Stipends (or subsidy payments) are an area we are seeing a lot of activity in lately. It is not uncommon in the market for hospitals to subsidize physician groups in order to ensure physician compensation at market levels, particularly in markets that are heavily impacted by low reimbursement rates. From a compliance standpoint, one of the biggest issues is whether or not the subsidy payment represents fair market value (FMV). While it may seem straightforward, taking a physician group’s historical income statement (or in cases of a start-up venture a financial statement projection) at face value for paying a stipend is a bad idea. Why? Because without dissecting the various components you don’t really know what drives that number. You don’t know if market factors contribute to the loss, if the practice’s loss is due to internal operating characteristics or, as in many cases, a combination of both. So what do you look for? Below are three critical areas of any group’s income statement that should be examined, and if necessary adjusted, to determine true market driven subsidy needs.
- Practice Collections
One of the first things that should be evaluated is expected net revenue or collections. Collections are influenced by several factors, including patient volume (or lack thereof), payer mix and collection practices. Patient volume is generally a function of community need or demand, but that may not be the only factor influencing volume. If the group has low volume are there factors within the group’s control that contribute to the low volume that need to be examined? Payer mix is another major factor affecting revenue. If the group’s payer mix is tilted highly towards low or no pay care that may contribute greatly to deficient revenue. How much it influences should be gauged against existing market data for that specialty. What do you know about the practice’s collection habits? Does the practice bill and collect in an efficient manner? Do you know? The practice should be willing to be completely transparent on collections or you should not be willing to pay the subsidy.

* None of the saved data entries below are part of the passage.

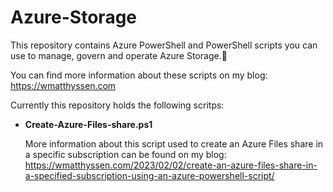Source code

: # Azure-Storage
This repository contains Azure PowerShell and PowerShell scripts you can use to manage, govern and operate Azure Storage.🚀

You can find more information about these scripts on my blog: https://wmatthyssen.com

Currently this repository holds the following scritps:

- **Create-Azure-Files-share.ps1**

   More information about this script used to create an Azure Files share in a specific subscription can be found on my blog: https://wmatthyssen.com/2023/02/02/create-an-azure-files-share-in-a-specified-subscription-using-an-azure-powershell-script/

- Examine Operating Expenses
Overhead is another major factor that influences net income. Assuming that a practice’s overhead “is what it is” could be a major mistake. Why? Not all physician groups operate efficiently. In fact, many times poor earnings are a result of inefficient overhead management or, in some cases, a result of the inclusion of non-operating assets. A stipend predicated on poor practice management or inclusion of non-operating assets will likely fall short of regulatory compliance. If you haven’t examined overhead you shouldn’t be paying the subsidy.

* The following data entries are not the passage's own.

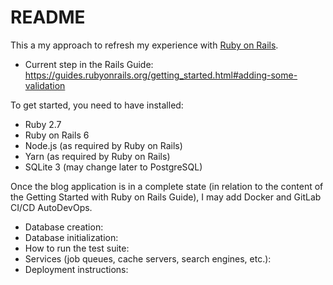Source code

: # README

This a my approach to refresh my experience with [Ruby on Rails](https://rubyonrails.org/).

* Current step in the Rails Guide: https://guides.rubyonrails.org/getting_started.html#adding-some-validation

To get started, you need to have installed:

* Ruby 2.7
* Ruby on Rails 6
* Node.js (as required by Ruby on Rails)
* Yarn (as required by Ruby on Rails)
* SQLite 3 (may change later to PostgreSQL)

Once the blog application is in a complete state (in relation to the content of the
Getting Started with Ruby on Rails Guide), I may add Docker and GitLab CI/CD AutoDevOps.

* Database creation:
* Database initialization:
* How to run the test suite:
* Services (job queues, cache servers, search engines, etc.):
* Deployment instructions:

- Examine Physician Compensation
Many times physician compensation is the largest expense item of the practice and therefore can have a tremendous impact on the subsidy amount. Like overhead, it should not be assumed that provider compensation found on the practice’s income statement represents a market rate. For example, the practice may be overstaffed relative to the volume or coverage required. For this reason, the number of physician FTEs necessary for the relative volume and or coverage requirement must be examined. If it can be determined that FTEs are overstated for the volume or coverage required, then corresponding compensation may need to be adjusted for a market level of FTEs. Of equal importance is the level of compensation per FTE built into the model. This is especially true of projected financial statements. It is imperative that compensation built into the stipend model reflect FMV for the market and volume of services provided.
Stipends are a very useful tool for hospitals to retain necessary physician services and secure service line management expertise. However they also represent a high risk payment if not based on sound information that reflects actual market influences.